We finally managed to convince her that she looked great even in the larger shirt and my husband took her to camp. She was okay once she got there and when he called me from the car, after drop off, I couldn’t stop the tears. I wondered, does she look at herself in the mirror and say:
“I hope I don’t look like my Mom.”
Because if she does, then all of the things my parents, the nasty kids growing up, and society has told me my whole life is really true. That being fat is the most horrible thing you can be in life. That it doesn’t matter how many degrees you have, or how accomplished you are in your career. Whether you are a talented photographer or artist, a gifted writer or a musician. It makes no difference if you are kind, or smart, empathetic or funny. It doesn’t matter if you’ve traveled the world or are a philanthropist. If you open your home to Shabbat guests and cook your heart out to make a restaurant quality meals. If you give charity or adopt a stray pet. If you’re there for your friends in times of need, or are the first person to volunteer to cook for someone after they had a baby or g-d forbid when they lose a loved one. If you take a friend to a movie because dating is so hard, or if you drop everything to take your recently divorced friend out for a drink.
None of that matters, if you are fat.
And statistically, I already know my kids are at a big disadvantage of developing an eating disorder because of my personal struggle with bulimia. I wouldn’t wish that aspect of my life on my worst enemy, let alone my beloved children. How I wish I could explain to them what it’s like to be me, to live in the constant shadow of an eating disorder.
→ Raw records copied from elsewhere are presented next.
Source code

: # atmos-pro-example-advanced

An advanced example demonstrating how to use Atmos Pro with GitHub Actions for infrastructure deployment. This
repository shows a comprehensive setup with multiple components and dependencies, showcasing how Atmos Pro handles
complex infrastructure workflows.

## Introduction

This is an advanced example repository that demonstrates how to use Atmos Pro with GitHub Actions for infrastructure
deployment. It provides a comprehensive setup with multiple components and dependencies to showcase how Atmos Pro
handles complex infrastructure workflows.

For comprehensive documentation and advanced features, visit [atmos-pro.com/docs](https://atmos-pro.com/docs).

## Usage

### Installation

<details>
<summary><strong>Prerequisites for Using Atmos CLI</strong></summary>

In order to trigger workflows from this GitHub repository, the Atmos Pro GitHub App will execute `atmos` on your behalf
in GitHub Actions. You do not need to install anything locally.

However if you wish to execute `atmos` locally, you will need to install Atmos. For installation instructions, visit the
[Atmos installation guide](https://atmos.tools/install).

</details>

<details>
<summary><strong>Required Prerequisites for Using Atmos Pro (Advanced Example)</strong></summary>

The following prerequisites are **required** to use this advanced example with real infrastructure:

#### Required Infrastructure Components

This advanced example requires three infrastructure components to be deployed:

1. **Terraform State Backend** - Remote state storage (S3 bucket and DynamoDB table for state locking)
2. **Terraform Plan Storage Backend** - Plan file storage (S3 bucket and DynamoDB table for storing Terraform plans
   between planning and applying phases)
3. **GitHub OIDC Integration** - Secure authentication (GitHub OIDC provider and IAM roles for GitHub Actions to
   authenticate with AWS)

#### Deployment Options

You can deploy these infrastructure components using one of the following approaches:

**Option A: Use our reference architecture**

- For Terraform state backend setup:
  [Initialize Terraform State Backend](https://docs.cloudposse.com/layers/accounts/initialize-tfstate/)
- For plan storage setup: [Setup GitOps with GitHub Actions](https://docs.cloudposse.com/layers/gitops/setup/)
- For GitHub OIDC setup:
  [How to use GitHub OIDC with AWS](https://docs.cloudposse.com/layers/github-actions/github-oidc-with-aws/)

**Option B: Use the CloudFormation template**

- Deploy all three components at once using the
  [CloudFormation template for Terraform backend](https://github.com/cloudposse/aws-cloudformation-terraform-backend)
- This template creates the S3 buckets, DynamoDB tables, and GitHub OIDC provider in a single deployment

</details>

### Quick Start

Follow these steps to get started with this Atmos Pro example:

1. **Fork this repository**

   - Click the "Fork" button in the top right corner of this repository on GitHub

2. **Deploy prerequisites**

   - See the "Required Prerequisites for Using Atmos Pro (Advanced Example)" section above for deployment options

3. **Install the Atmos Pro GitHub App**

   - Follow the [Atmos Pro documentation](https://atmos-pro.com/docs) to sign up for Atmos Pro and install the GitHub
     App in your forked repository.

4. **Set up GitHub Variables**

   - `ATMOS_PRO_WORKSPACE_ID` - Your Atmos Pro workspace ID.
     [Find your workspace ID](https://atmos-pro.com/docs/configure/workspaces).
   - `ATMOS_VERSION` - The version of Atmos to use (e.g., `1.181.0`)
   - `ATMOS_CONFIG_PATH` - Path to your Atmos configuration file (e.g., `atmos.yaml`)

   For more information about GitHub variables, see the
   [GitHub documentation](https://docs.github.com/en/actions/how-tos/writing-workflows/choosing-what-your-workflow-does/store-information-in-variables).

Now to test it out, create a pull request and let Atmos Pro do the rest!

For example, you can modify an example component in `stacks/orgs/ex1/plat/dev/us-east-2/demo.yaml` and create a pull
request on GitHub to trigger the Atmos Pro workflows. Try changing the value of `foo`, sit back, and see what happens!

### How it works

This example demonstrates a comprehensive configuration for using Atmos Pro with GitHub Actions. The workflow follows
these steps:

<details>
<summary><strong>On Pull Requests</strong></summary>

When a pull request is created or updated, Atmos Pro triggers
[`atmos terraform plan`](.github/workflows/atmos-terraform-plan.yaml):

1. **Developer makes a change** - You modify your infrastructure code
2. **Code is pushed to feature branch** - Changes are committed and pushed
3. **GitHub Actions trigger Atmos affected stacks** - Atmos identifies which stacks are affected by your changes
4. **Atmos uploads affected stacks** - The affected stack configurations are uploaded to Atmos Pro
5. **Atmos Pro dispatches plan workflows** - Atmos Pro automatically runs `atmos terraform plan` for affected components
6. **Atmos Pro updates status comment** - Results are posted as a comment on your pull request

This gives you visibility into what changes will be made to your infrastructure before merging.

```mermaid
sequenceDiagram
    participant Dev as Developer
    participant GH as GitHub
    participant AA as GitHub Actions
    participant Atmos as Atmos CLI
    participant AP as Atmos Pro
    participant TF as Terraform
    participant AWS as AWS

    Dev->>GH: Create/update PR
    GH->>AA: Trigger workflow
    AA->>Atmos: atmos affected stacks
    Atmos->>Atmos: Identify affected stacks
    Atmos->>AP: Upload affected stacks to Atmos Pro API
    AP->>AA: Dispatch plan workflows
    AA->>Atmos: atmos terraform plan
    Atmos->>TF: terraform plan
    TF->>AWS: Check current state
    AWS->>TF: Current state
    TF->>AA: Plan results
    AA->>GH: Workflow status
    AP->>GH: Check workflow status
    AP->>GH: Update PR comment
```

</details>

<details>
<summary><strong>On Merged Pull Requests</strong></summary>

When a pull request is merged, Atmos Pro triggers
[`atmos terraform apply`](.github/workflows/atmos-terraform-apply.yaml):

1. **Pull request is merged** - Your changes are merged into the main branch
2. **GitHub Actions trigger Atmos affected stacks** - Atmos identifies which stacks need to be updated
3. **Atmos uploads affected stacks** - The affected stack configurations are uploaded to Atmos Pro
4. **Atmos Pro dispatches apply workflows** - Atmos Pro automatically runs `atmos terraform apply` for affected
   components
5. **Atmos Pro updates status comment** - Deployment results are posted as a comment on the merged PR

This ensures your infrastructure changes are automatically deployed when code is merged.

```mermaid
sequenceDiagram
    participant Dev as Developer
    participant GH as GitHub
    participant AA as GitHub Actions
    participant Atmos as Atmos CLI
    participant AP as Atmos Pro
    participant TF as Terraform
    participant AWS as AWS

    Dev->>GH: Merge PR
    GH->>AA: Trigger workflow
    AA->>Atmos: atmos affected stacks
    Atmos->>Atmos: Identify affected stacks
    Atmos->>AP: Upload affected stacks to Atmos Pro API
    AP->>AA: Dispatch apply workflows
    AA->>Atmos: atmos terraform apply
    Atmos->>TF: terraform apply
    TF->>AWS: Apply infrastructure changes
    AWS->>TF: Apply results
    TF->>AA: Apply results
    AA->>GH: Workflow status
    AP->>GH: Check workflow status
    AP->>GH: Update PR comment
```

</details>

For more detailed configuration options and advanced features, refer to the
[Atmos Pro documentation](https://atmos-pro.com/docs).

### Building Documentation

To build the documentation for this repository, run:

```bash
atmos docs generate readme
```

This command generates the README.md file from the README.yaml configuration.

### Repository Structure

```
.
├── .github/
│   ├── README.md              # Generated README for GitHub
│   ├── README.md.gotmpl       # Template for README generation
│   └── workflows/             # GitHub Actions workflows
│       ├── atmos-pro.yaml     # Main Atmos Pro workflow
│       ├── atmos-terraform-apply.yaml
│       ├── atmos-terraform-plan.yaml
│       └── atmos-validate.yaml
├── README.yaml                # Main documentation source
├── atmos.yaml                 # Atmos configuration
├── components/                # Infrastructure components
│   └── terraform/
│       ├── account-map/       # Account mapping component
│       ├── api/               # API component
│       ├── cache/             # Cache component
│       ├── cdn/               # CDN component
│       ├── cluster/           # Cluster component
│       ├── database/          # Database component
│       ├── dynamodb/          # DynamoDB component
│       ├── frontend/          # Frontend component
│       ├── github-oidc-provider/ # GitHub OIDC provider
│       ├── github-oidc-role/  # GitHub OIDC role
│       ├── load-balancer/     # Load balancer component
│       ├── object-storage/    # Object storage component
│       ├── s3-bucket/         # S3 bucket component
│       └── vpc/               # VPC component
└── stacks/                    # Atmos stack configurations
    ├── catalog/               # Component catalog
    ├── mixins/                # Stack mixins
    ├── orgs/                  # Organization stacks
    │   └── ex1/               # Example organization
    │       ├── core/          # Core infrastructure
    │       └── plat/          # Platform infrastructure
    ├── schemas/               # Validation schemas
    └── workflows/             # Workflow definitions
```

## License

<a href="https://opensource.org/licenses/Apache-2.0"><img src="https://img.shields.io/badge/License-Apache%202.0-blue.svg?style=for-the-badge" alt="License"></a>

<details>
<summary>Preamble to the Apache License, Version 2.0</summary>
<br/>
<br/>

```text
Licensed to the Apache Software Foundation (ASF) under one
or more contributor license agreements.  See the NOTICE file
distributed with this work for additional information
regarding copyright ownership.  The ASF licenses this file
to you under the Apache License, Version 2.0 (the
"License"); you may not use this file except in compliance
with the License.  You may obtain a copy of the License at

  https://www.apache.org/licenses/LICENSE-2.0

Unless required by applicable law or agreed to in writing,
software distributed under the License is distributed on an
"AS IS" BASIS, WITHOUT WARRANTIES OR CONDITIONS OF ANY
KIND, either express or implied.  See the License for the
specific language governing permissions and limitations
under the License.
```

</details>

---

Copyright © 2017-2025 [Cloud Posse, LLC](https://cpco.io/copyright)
To wake up in the morning and literally fight with myself to put food into my body before Noon. It is actually physically painful to sit down and eat breakfast. I had spent so many years starving myself an entire day until I got to dinner, where I would just binge out of control because I was so hungry. I have to convince myself that it’s okay to eat. That “fat girls don’t eat” is not true – that everyone needs food to survive. I have to remind myself when I have company that I need to also sit down and eat, that it’s okay to eat “in public” and no one is really watching me or judging me (and if they are, screw em!).
And when life gets truly hard and painful – I have to muster up all of my strength to stop myself from binging and purging. To not go through the kitchen like a tornado, eating everything in site, and then getting rid of it all down the toilet.
So here we are, in a place that I prayed as a parent I never would be even though I knew we would get here. And I know just how important my actions in dealing with this morning’s episode will be on my daughter’s future.
On a future where I hope she will grow to love her body – no matter what it looks like – and to just live and love life.